Some of them were reprinted on everything from postal stamps to school books and engraved on the sides of buildings
“It was late 1992 or early 1993, someone called me at our apartment in Vienna and said he had something very good to offer me, some works by Bozidar Jakac, that had just arrived from Jajce in Bosnia,” he recalls. At that time, the wars in Bosnia and Croatia were raging.
“The Vienna flea market often has stolen things from all over Europe.”
“When I came home and opened it, there were two portraits of Josip Broz Tito, a portrait of Ivan Ribar, and a portrait of Edvard Kardelj. Each portrait had the signature of the artist and the subject.”
The most valuable paintings in the collection were from World War II, made during a conference convened by the Partisans in central Bosnia in November 1943. The anti-fascist fighters who were trying to push out Nazis and their collaborators met to plan out their new country once the war would end.
Jakac, a Slovenian realist painter who was also part of the resistance, documented the expressions of the main leaders as they deliberated on the future of a freed nation for their people.

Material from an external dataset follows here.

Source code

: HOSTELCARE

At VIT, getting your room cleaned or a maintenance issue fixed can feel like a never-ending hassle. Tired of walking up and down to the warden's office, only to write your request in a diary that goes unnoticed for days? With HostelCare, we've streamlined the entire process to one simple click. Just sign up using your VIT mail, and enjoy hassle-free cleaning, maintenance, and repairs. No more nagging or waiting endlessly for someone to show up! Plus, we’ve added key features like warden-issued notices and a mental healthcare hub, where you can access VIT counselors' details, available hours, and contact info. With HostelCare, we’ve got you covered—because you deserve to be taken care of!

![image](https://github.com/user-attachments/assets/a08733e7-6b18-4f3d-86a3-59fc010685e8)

One of the drawings is a famous portrait of the Partisan leader who later became President of Yugoslavia, Josip Broz Tito, drawn in red chalk.
These pieces held both monetary and sentimental value to collectors familiar with Yugoslav history, and Matic briefly entertained the idea of making a quick turnaround on his investment.
“A tycoon of sorts, even though criminal would be a better term, wanted Tito’s portrait to bribe Mira Marković in order to be able to buy a shopping mall in Serbia,” he recalled.
Mira Marković was the spouse of Slobodan Milošević, Serbia’s nationalist leader at the time. Milošević is known regionally and internationally as the man whose politics triggered the bloody war that followed the dissolution of Yugoslavia.
If he had sold the painting to Marković’s friend, the portraits of leaders from fighting for the liberation of oppressed Balkan nations in one war would end up in the hands of those causing the second major war the region had seen within the 20th century.
“When the bombing of Sarajevo began in 1992 and we watched the gruesome scenes from Bosnia in 1992 and 1993, I told my wife we needed to return this,” he told Euronews.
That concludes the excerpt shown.